The G8 summit is going so well it's almost scary, right up until the British Prime Minister is picked up on-mic making a profoundly inappropriate remark to the wife of the Japanese PM and compounds the general disaster of the day by tripping face-first into a bowl of custard at dinner, and then it becomes truly terrifying.

"Tom," Malcolm is screaming into his cell, "you listen to me you fucking - if you run with this wife thing - which, _by the fucking way_, you cannot in good faith without having listened to the fucking tape, which I know for a _fact_ that you - listen, son, I am going to come over to that fucking fascist propaganda-machine you call a newspaper and I'm going make you eat the PCC code clause by fucking clause until you _shit_ journalistic integrity - don't you fucking - that little shite-hawk just fucking hung up on me."

"Shite-hawk," CJ says, but Malcolm is already dialling the next number.

Malcolm in full fight mode is an astonishing thing. She can't imagine how she ever thought to compare him to Toby.

"Look on the bright side," CJ says, when Malcolm hangs up again, pressing fingers against his eyesockets like if he can just shut his eyes tight enough, it will all go away. "Your guy's got a great second career in slapstick."

There is a vein on Malcolm's forehead that makes her think he really ought to see a doctor, because the things it suggests about his blood pressure can't be good. He gives her a look of burning, but impersonal hatred.

"Look," she offers. "You want some help with this?"

"_Your_ fuckin' help," Malcolm spits, venomous. "No fucking thank you. Jesus Christ. I've seen _your_ best work. We're not at the fucking wrist-slitting portion of tonight's entertainment quite yet."

He's talking about the MS. The son of a bitch. She stands up and puts on her jacket and leaves, and if the press tent had had a door, she still wouldn't have given him the satisfaction of hearing her slam it.

An hour later she walks back in holding a BBC tape containing the only copy of the career-ending joke made by the Prime Minister of Great Britain and Northern Ireland. Malcolm is sitting in a plastic chair, staring into middle distance or the future or hell, hunched unnaturally, his cellphone clutched white-knuckled in one hand and in the other, incongruously, an unpeeled satsuma. CJ clears her throat and he looks up. He spots the tape instantly.

He says, hoarsely, "Is that -"

"It is," she says, and loves his look of haggard bewilderment.

"Claudia Jean," he says, slow, sincere, "I could fucking kiss you."

"I'll settle for a drink," she says, and tosses him the tape.

-

The hotel bar is full of journalists, and CJ suggests that they decamp to her suite and raid the mini-bar. It doesn't occur to her until they're in the elevator that she's invited him _back to her hotel room_, a man who wears a wedding ring, but the easy way he accepted the offer (saying, "Hope you've got something a wee bit stronger than your fucking gnat's-piss poor American excuse for beer,") and the fact that it's Malcolm, who she suspects would not be shy to decline an offer, makes her easier.

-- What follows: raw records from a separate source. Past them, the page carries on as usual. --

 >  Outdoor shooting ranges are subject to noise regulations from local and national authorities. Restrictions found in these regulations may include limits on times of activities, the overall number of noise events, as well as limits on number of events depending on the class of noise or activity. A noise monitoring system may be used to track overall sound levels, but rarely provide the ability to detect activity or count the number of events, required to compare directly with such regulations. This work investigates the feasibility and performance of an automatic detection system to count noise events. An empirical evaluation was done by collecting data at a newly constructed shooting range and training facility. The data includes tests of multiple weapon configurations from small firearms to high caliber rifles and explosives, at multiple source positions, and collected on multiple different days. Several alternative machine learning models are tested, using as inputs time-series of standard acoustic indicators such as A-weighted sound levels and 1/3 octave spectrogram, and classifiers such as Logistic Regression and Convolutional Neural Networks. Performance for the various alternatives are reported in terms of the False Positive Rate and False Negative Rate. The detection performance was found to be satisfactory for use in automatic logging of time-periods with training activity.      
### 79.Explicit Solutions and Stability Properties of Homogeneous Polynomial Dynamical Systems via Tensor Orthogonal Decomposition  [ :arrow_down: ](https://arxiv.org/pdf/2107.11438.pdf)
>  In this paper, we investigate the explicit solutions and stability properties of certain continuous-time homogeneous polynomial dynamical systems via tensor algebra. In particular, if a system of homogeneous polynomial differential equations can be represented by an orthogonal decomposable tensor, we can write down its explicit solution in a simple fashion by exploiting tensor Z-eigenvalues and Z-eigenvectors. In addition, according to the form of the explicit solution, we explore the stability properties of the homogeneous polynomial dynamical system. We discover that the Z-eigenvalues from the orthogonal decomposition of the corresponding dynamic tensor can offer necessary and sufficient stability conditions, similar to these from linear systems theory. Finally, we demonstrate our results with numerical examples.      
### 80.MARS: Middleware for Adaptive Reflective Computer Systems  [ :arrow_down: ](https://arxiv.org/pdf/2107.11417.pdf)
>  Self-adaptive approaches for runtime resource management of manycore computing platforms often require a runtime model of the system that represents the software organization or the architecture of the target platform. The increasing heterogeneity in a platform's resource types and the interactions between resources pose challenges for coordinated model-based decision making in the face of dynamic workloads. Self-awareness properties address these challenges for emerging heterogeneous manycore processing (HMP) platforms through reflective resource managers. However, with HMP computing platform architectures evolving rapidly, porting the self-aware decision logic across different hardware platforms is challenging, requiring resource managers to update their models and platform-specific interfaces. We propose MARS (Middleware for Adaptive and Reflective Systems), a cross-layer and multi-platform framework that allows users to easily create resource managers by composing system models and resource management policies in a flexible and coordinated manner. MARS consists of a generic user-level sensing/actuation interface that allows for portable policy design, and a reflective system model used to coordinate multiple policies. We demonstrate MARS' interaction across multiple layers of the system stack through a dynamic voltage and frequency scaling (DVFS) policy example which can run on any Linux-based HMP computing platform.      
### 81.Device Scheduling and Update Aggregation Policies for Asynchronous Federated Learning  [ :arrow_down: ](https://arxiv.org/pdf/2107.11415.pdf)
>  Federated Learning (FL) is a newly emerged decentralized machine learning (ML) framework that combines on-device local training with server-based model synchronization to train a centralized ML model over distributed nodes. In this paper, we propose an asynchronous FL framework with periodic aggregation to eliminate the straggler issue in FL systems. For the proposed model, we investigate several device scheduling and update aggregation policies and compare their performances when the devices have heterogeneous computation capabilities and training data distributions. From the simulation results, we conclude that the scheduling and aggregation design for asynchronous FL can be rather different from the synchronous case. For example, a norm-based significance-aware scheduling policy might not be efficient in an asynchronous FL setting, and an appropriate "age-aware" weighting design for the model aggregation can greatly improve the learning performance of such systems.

They watch the news together, custard story running second, CJ on the bed with her shoes kicked off and Malcolm in the armchair. In a cursory nod to relaxation, he has removed his jacket.

"It could be worse," CJ says. "The President once rode his bicycle into a tree."

Malcolm snorts an approximation of laughter and knocks back his mini-bar vodka. "If the day ends and the worst thing the fucking PM's done is get a faceful of custard, that's a good day. That's a fucking success story. Tell me, 'cause fuck knows I've wondered, what's it like to have a leader who can -"

"- speak unprompted in complete sentences?"

"Amongst other things," Malcolm says, "including but certainly not limited to finding his own dick with both hands and a fuckin' searchlight."

CJ considers, and settles for, "It presents its own, unique challenges."

-

Later, on her reckless third beer and the clock inching past midnight, she says, "Is it true you once left a bucket of gutted koi carp on a member of Parliament's desk?"

Malcolm, thumbs working over his phone in a way that suggests someone on the other end is receiving a blistering textual assault, does that thing that passes for his laughter again. "Where did _you_ get to fucking hear about that?"

"I have my sources," she says, and takes another drag of her mini-bar beer.

"People exaggerate," he says, shrugging. "They weren't actually _his_ koi carp. And I certainly didn't gut them myself. I'm an ideas man, you know, Jamie's your go-to-guy for all that fucking carry-out bollocks."

She thinks about asking who Jamie is, but decides that she probably doesn't want to know.

"Why is Josh Lyman terrified of you?" she asks, instead.

Malcolm sighs, and reaches for another tiny vodka. "That," he says, with emphasis, "is a very old, very boring story, with absolutely no fish-guts in it at all."

"Come on," says CJ. "What, is it _that bad_?"

"Jesus Christ," Malcolm says, "what are you, a fucking Press Secretary or a fucking hack in disguise? I've got a fucking appendix scar too if you'd like me to whip that out for an airing."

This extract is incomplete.